But the majority of governments don't prefund OPEB because it's more expensive in the short term. For example, if California's state government were to switch today from pay-as-you-go to prefunding for OPEB, it would have to pay more each year for the same benefits, and this extra cost would endure for over 20 years. According to the Center for Retirement Research at Boston College, prefunded OPEB would not begin to cost less than pay-as-you-go until 2036. [32] Struggling even to fund current retirees' benefits, governments are understandably disinclined to cut constituents' services or to raise taxes to cover future OPEB costs.
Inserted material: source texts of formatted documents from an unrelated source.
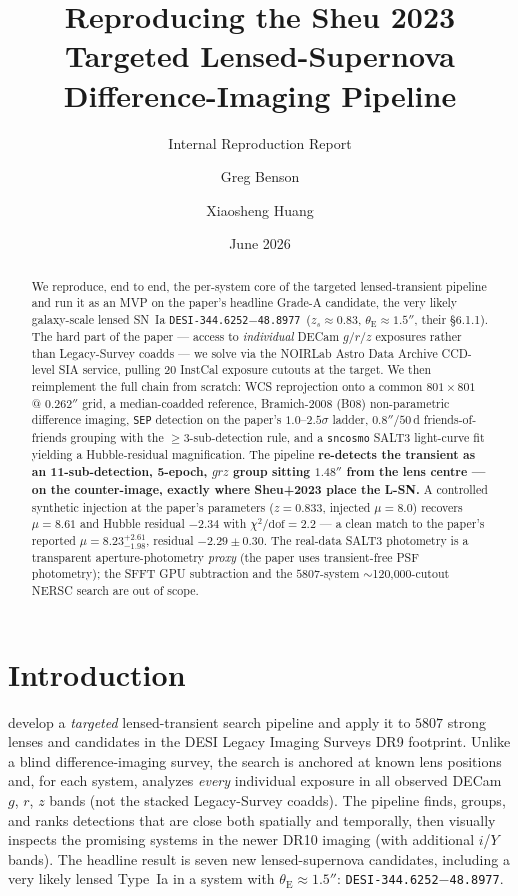 \documentclass[11pt,letterpaper]{article}
\title{Reproducing the Sheu 2023 Targeted Lensed-Supernova\\
       Difference-Imaging Pipeline}
\author{Greg Benson \and Xiaosheng Huang}
\date{June 2026}
\newcommand{\thetaE}{\ensuremath{\theta_{\mathrm{E}}}}
\newcommand{\muamp}{\ensuremath{\mu}}
\newcommand{\target}{\texttt{DESI-344.6252$-$48.8977}}
\begin{document}
\maketitle
\subtitle{Internal Reproduction Report}

\begin{abstract}
We reproduce, end to end, the per-system core of the \citet{sheu2023lensedsne}
targeted lensed-transient pipeline and run it as an MVP on the paper's
headline Grade-A candidate, the very likely galaxy-scale lensed
SN~Ia \target\ ($z_s\!\approx\!0.83$, $\thetaE\!\approx\!1.5''$, their
\S6.1.1). The hard part of the paper --- access to \emph{individual} DECam
$g/r/z$ exposures rather than Legacy-Survey coadds --- we solve via the
NOIRLab Astro Data Archive CCD-level SIA service, pulling 20 InstCal
exposure cutouts at the target. We then reimplement the full chain from
scratch: WCS reprojection onto a common $801\times801$ @ $0.262''$ grid, a
median-coadded reference, Bramich-2008 (B08) non-parametric difference
imaging, \texttt{SEP} detection on the paper's $1.0$--$2.5\sigma$ ladder,
$0.8''/50$\,d friends-of-friends grouping with the $\geq3$-sub-detection
rule, and a \texttt{sncosmo} SALT3 light-curve fit yielding a Hubble-residual
magnification. The pipeline \textbf{re-detects the transient as an
11-sub-detection, 5-epoch, $grz$ group sitting $1.48''$ from the lens centre
--- on the counter-image, exactly where Sheu+2023 place the L-SN.} A
controlled synthetic injection at the paper's parameters
($z=0.833$, injected $\muamp=8.0$) recovers $\muamp=8.61$ and Hubble residual
$-2.34$ with $\chi^2/\mathrm{dof}=2.2$ --- a clean match to the paper's
reported $\muamp = 8.23^{+2.61}_{-1.98}$, residual $-2.29\pm0.30$. The
real-data SALT3 photometry is a transparent aperture-photometry \emph{proxy}
(the paper uses transient-free PSF photometry); the SFFT GPU subtraction and
the $5807$-system $\sim$120{,}000-cutout NERSC search are out of scope.
\end{abstract}

\tableofcontents

\bigskip

\section{Introduction}

\citet{sheu2023lensedsne} develop a \emph{targeted} lensed-transient search
pipeline and apply it to $5807$ strong lenses and candidates in the DESI
Legacy Imaging Surveys \autocite{dey2019legacy} DR9 footprint. Unlike a
blind difference-imaging survey, the search is anchored at known lens
positions and, for each system, analyzes \emph{every} individual exposure in
all observed DECam $g$, $r$, $z$ bands (not the stacked Legacy-Survey
coadds). The pipeline finds, groups, and ranks detections that are close
both spatially and temporally, then visually inspects the promising systems
in the newer DR10 imaging (with additional $i$/$Y$ bands). The headline
result is seven new lensed-supernova candidates, including a very likely
lensed Type~Ia in a system with $\thetaE\approx1.5''$: \target.
\end{document}
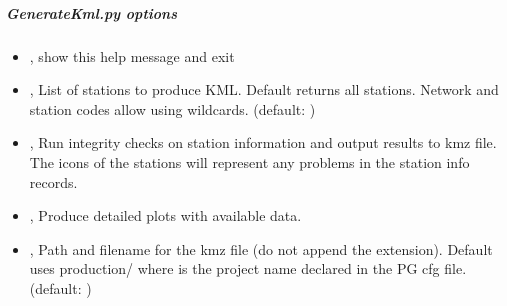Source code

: \documentclass[letterpaper,10pt,english]{sphinxmanual}
\begin{document}
\subparagraph{GenerateKml.py options}
\label{\detokenize{pgamit.com:GenerateKml.py-options}}\begin{itemize}
\item {} 
\sphinxAtStartPar
{\hyperref[\detokenize{pgamit.com:GenerateKml.py--h}]{}}, {\hyperref[\detokenize{pgamit.com:GenerateKml.py---help}]{}} \sphinxhyphen{} show this help message and exit

\item {} 
\sphinxAtStartPar
{\hyperref[\detokenize{pgamit.com:GenerateKml.py--stn}]{}} , {\hyperref[\detokenize{pgamit.com:GenerateKml.py---station_list}]{}}  \sphinxhyphen{} List of stations to produce KML. Default returns all stations. Network and station codes allow using wildcards. (default: \sphinxcode{\sphinxupquote{{[}{]}}})

\item {} 
\sphinxAtStartPar
{\hyperref[\detokenize{pgamit.com:GenerateKml.py--stninfo}]{}}, {\hyperref[\detokenize{pgamit.com:GenerateKml.py---station_info}]{}} \sphinxhyphen{} Run integrity checks on station information and output results to kmz file. The icons of the stations will represent any problems in the station info records.

\item {} 
\sphinxAtStartPar
{\hyperref[\detokenize{pgamit.com:GenerateKml.py--data}]{}}, {\hyperref[\detokenize{pgamit.com:GenerateKml.py---available_data}]{}} \sphinxhyphen{} Produce detailed plots with available data.

\item {} 
\sphinxAtStartPar
{\hyperref[\detokenize{pgamit.com:GenerateKml.py--kmz}]{}} , {\hyperref[\detokenize{pgamit.com:GenerateKml.py---kmz_filename}]{}}  \sphinxhyphen{} Path and filename for the kmz file (do not append the extension). Default uses production/ where  is the project name declared in the PG cfg file. (default: )


\end{itemize}
\end{document}
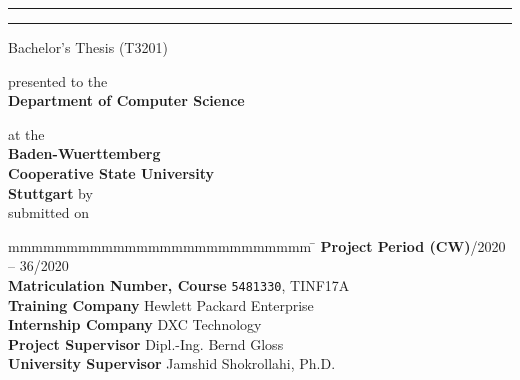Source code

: \hfill
{}

\vfill\vfill

\begin{center}
	\rule{\linewidth}{1pt}
	{
		\Huge \bfseries
			\@title
		\par	
	}
	\vspace{-0.2cm}
	\rule{\linewidth}{1pt}
	

	Bachelor's Thesis (T3201)
	\vfill
	
	presented to the \\ \textbf{Department of Computer Science}
	
	at the \\ \textbf{Baden-Wuerttemberg \\Cooperative State University\\Stuttgart}
	\vfill
	by \\ \textbf{\textsc{\@author}}
	\vfill \vfill
	submitted on \\ \textbf{\@date}
\end{center}

\vfill\vfill

\begin{tabbing}
	mmmmmmmmmmmmmmmmmmmmmmmmmm				\= \kill
	\textbf{Project Period (CW)}/2020 -- 36/2020 \\
	\textbf{Matriculation Number, Course} \> \texttt{5481330}, TINF17A \\
	\textbf{Training Company} \> Hewlett Packard Enterprise \\
	\textbf{Internship Company} \> DXC Technology \\
	\textbf{Project Supervisor} \> Dipl.-Ing. Bernd Gloss \\
	\textbf{University Supervisor} \> Jamshid Shokrollahi, Ph.D.
\end{tabbing}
Prefunding is certainly a critical part of the solution to the OPEB problem. But prefunding, no matter how widespread and no matter how well financed, is not and cannot be the single simple solution to the OPEB challenge. The experience of governments that have taken the first steps toward proper prefunding have made this clear, as we shall see below. Even adequate prefunding (of which there are few examples) does not change the fundamental imperative: reform must precede revenue.

OPEB: The Costs

Table 2 [33] provides estimates for unfunded pension and OPEB liabilities for 50 of the biggest cities in California. [34]
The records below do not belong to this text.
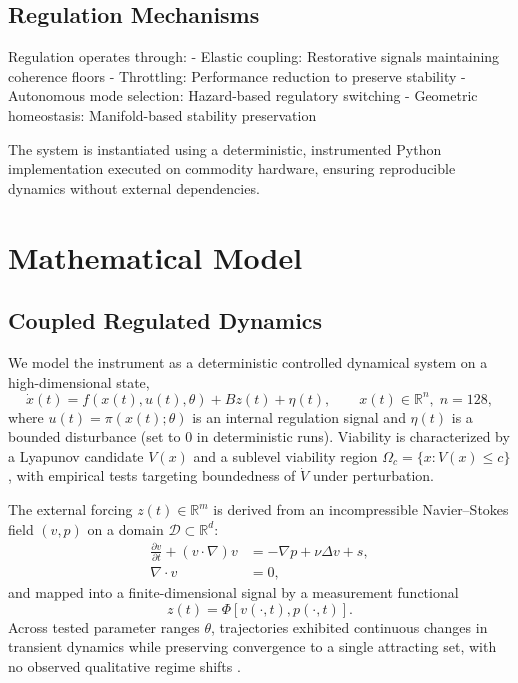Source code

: \documentclass[12pt,a4paper]{article}
\begin{document}
\subsection{Regulation Mechanisms}

Regulation operates through:
- Elastic coupling: Restorative signals maintaining coherence floors
- Throttling: Performance reduction to preserve stability
- Autonomous mode selection: Hazard-based regulatory switching
- Geometric homeostasis: Manifold-based stability preservation

The system is instantiated using a deterministic, instrumented Python implementation executed on commodity hardware, ensuring reproducible dynamics without external dependencies.

\section{Mathematical Model}

\subsection{Coupled Regulated Dynamics}

We model the instrument as a deterministic controlled dynamical system on a high-dimensional state,
\begin{equation}
\dot{x}(t)= f(x(t),u(t),\theta) + B z(t) + \eta(t), \qquad x(t)\in\mathbb{R}^{n},\; n=128,
\end{equation}
where $u(t)=\pi(x(t);\theta)$ is an internal regulation signal and $\eta(t)$ is a bounded disturbance (set to $0$ in deterministic runs). Viability is characterized by a Lyapunov candidate $V(x)$ and a sublevel viability region $\Omega_c=\{x:V(x)\le c\}$, with empirical tests targeting boundedness of $\dot V$ under perturbation.

The external forcing $z(t)\in\mathbb{R}^m$ is derived from an incompressible Navier--Stokes field $(v,p)$ on a domain $\mathcal{D}\subset\mathbb{R}^d$:
\begin{align}
\frac{\partial v}{\partial t} + (v\cdot\nabla)v &= -\nabla p + \nu \Delta v + s,\\
\nabla\cdot v &= 0,
\end{align}
and mapped into a finite-dimensional signal by a measurement functional
\begin{equation}
z(t)=\Phi[v(\cdot,t),p(\cdot,t)].
\end{equation}
Across tested parameter ranges $\theta$, trajectories exhibited continuous changes in transient dynamics while preserving convergence to a single attracting set, with no observed qualitative regime shifts \cite{landau1987fluid}.
\end{document}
Shading in the table marks the 18 governments that have begun the process of prefunding. Their efforts are at a very early stage, and most of their funded ratios (the percentage of liabilities that would be covered by assets on hand) are low. The median OPEB-funded ratio among the 18 prefunded systems is 21.1 percent.

We have indicated the cost per household of OPEB costs to allow comparison of retirement-related burdens in different communities. However, these per-household figures do not represent the total bill for each family because OPEB liabilities exist at each layer of government (state, county, school district, special purpose entity). A household in Los Angeles thus has a $3,201 bill for the health benefits of retired employees of the Los Angeles City government, but it also bears the burden of paying for health benefits for retired teachers, state university employees, and employees of Los Angeles County. The University of California Retiree Health Plan alone faces an unfunded OPEB liability of $16 billion. [35] Hence, for any given home in California, the OPEB burden likely is thousands more than is found by tallying a single local government's obligations.[ 36]

Overall, California state government's long-term unfunded OPEB liability is $62 billion, over half the size of its total bonded debt ($111.5 billion). [37] The unfunded liability for state and local governments combined is over $130 billion. [38] These liabilities are in addition to state and local governments' collective pension liability, estimates of which have ranged from $135.8 to over $630 billion. [39] This means that California cities' "soft" debt (future obligations to retirees) is either equal to, or slightly more than, the fixed payments that they must make on bonds and loans, known as "hard" debt [40] (Chart 3).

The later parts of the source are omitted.